A new phishing campaign uncovered in late April 2026 shows how threat actors behind the Tycoon 2FA Phishing-as-a-Service (PhaaS) kit are evolving beyond traditional credential theft.
This development comes just weeks after a global takedown effort led by Microsoft and Europol disrupted Tycoon 2FA infrastructure.
Despite that operation, the actors have quickly adapted, reusing their existing kit while shifting to a more advanced, stealthier attack method.
The attack begins with a phishing email disguised as a vendor invoice reminder. Victims are lured into clicking a Trustifi click-tracking link, which redirects through a Cloudflare Workers domain before delivering the malicious payload.
Instead of presenting a fake login page, the campaign leverages Microsoft’s legitimate device login process at microsoft.com/devicelogin.
According to eSentire’s Threat Response Unit (TRU), attackers are now abusing Microsoft’s OAuth Device Authorization Grant flow to gain access to Microsoft 365 accounts without ever collecting usernames or passwords.
Victims are instructed to enter a short “user code” displayed on a phishing page. Once entered, Microsoft handles the authentication process, including MFA.
However, by completing this step, the victim unknowingly authorizes an attacker-controlled device. This results in OAuth access and refresh tokens being issued directly to the attacker.
In simple terms, the victim is not giving away credentials they are granting access.

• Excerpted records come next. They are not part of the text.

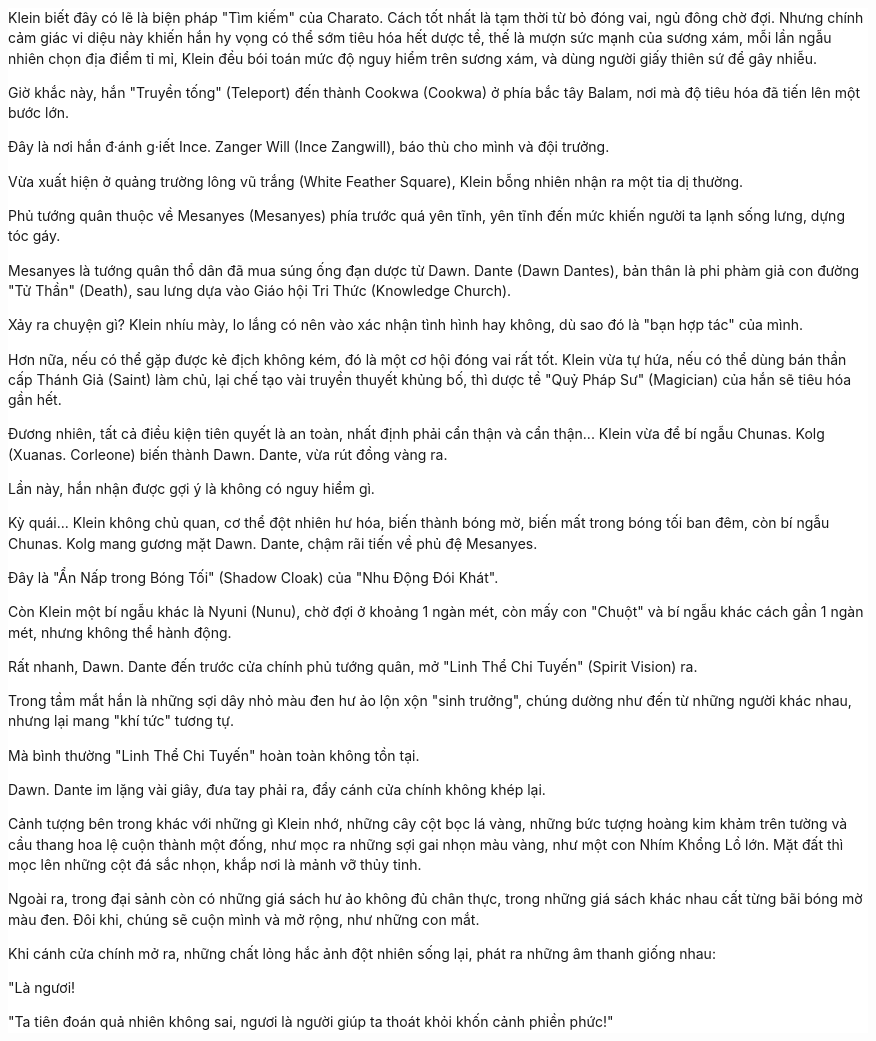 Klein biết đây có lẽ là biện pháp "Tìm kiếm" của Charato. Cách tốt nhất là tạm thời từ bỏ đóng vai, ngủ đông chờ đợi. Nhưng chính cảm giác vi diệu này khiến hắn hy vọng có thể sớm tiêu hóa hết dược tề, thế là mượn sức mạnh của sương xám, mỗi lần ngẫu nhiên chọn địa điểm tỉ mỉ, Klein đều bói toán mức độ nguy hiểm trên sương xám, và dùng người giấy thiên sứ để gây nhiễu.

Giờ khắc này, hắn "Truyền tống" (Teleport) đến thành Cookwa (Cookwa) ở phía bắc tây Balam, nơi mà độ tiêu hóa đã tiến lên một bước lớn.

Đây là nơi hắn đ·ánh g·iết Ince. Zanger Will (Ince Zangwill), báo thù cho mình và đội trưởng.

Vừa xuất hiện ở quảng trường lông vũ trắng (White Feather Square), Klein bỗng nhiên nhận ra một tia dị thường.

Phủ tướng quân thuộc về Mesanyes (Mesanyes) phía trước quá yên tĩnh, yên tĩnh đến mức khiến người ta lạnh sống lưng, dựng tóc gáy.

Mesanyes là tướng quân thổ dân đã mua súng ống đạn dược từ Dawn. Dante (Dawn Dantes), bản thân là phi phàm giả con đường "Tử Thần" (Death), sau lưng dựa vào Giáo hội Tri Thức (Knowledge Church).

Xảy ra chuyện gì? Klein nhíu mày, lo lắng có nên vào xác nhận tình hình hay không, dù sao đó là "bạn hợp tác" của mình.

Hơn nữa, nếu có thể gặp được kẻ địch không kém, đó là một cơ hội đóng vai rất tốt. Klein vừa tự hứa, nếu có thể dùng bán thần cấp Thánh Giả (Saint) làm chủ, lại chế tạo vài truyền thuyết khủng bố, thì dược tề "Quỷ Pháp Sư" (Magician) của hắn sẽ tiêu hóa gần hết.

Đương nhiên, tất cả điều kiện tiên quyết là an toàn, nhất định phải cẩn thận và cẩn thận... Klein vừa để bí ngẫu Chunas. Kolg (Xuanas. Corleone) biến thành Dawn. Dante, vừa rút đồng vàng ra.

Lần này, hắn nhận được gợi ý là không có nguy hiểm gì.

Kỳ quái... Klein không chủ quan, cơ thể đột nhiên hư hóa, biến thành bóng mờ, biến mất trong bóng tối ban đêm, còn bí ngẫu Chunas. Kolg mang gương mặt Dawn. Dante, chậm rãi tiến về phủ đệ Mesanyes.

Đây là "Ẩn Nấp trong Bóng Tối" (Shadow Cloak) của "Nhu Động Đói Khát".

Còn Klein một bí ngẫu khác là Nyuni (Nunu), chờ đợi ở khoảng 1 ngàn mét, còn mấy con "Chuột" và bí ngẫu khác cách gần 1 ngàn mét, nhưng không thể hành động.

Rất nhanh, Dawn. Dante đến trước cửa chính phủ tướng quân, mở "Linh Thể Chi Tuyến" (Spirit Vision) ra.

Trong tầm mắt hắn là những sợi dây nhỏ màu đen hư ảo lộn xộn "sinh trưởng", chúng dường như đến từ những người khác nhau, nhưng lại mang "khí tức" tương tự.

Mà bình thường "Linh Thể Chi Tuyến" hoàn toàn không tồn tại.

Dawn. Dante im lặng vài giây, đưa tay phải ra, đẩy cánh cửa chính không khép lại.

Cảnh tượng bên trong khác với những gì Klein nhớ, những cây cột bọc lá vàng, những bức tượng hoàng kim khảm trên tường và cầu thang hoa lệ cuộn thành một đống, như mọc ra những sợi gai nhọn màu vàng, như một con Nhím Khổng Lồ lớn. Mặt đất thì mọc lên những cột đá sắc nhọn, khắp nơi là mảnh vỡ thủy tinh.

Ngoài ra, trong đại sảnh còn có những giá sách hư ảo không đủ chân thực, trong những giá sách khác nhau cất từng bãi bóng mờ màu đen. Đôi khi, chúng sẽ cuộn mình và mở rộng, như những con mắt.

Khi cánh cửa chính mở ra, những chất lỏng hắc ảnh đột nhiên sống lại, phát ra những âm thanh giống nhau:

"Là ngươi!

"Ta tiên đoán quả nhiên không sai, ngươi là người giúp ta thoát khỏi khốn cảnh phiền phức!"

Tycoon 2FA Operators Use OAuth Device
TRU identified a sophisticated four-layer delivery chain that mirrors earlier Tycoon 2FA campaigns:
- Layer 1 decrypts a hidden payload in the browser using AES-GCM and obfuscated JavaScript.
- Layer 2 performs anti-analysis checks, including sandbox detection, debugger traps, and ASN-based filtering against over 230 vendors.
- Layer 3 displays a fake Microsoft CAPTCHA (“HumanCheck”) and queries a “Check Domain” to decide whether to show the phishing lure or a benign decoy site.
- Layer 4 delivers the OAuth device-code phishing page, guiding the user through the login process.

Notably, the kit retains key fingerprints from earlier versions, including CryptoJS AES-CBC encryption with a hardcoded key “1234567890123456,” consistent anti-debugging logic, and the same Check Domain architecture.
The attackers impersonate Microsoft Authentication Broker, a legitimate first-party application (AppId: 29d9ed98-a469-4536-ade2-f981bc1d605e).
Because this app is trusted, the consent prompt appears legitimate and avoids triggering typical OAuth security warnings.
Once consent is granted, attackers gain access to multiple services, including Exchange Online, Microsoft Graph, and OneDrive. A single approval effectively compromises the entire Microsoft 365 environment.
Telemetry shows attacker infrastructure hosted on Alibaba Cloud (AS45102), with automation driven by Node.js tools using “node” and “undici” user-agent strings new indicators compared to earlier axios-based activity.
This attack does not bypass MFA in the traditional sense. Instead, it exploits how OAuth device code flows work. Since authentication occurs on Microsoft’s real platform, MFA is successfully completed but for the wrong session.

For example, a user approving a login prompt believes they are accessing a voicemail message. In reality, they are authorizing persistent access for an attacker’s device.
Security teams should monitor for unusual device-code authentication events and suspicious user-agent strings such as “node” or “undici” in Entra logs.
The reuse of Tycoon 2FA infrastructure patterns like Check Domain URLs and AES encryption routines also provides reliable detection opportunities.
To mitigate this threat, organizations should:
- Restrict or turn off OAuth device code flows for standard users.
- Enforce strict application consent policies.
- Enable Continuous Access Evaluation (CAE) for rapid token revocation.
- Monitor for anomalous OAuth activity and post-compromise behavior.
This campaign highlights a critical shift in phishing tactics. Even strong MFA protections can be undermined when attackers manipulate legitimate authentication workflows, reinforcing the need for deeper visibility into identity and token-based attacks.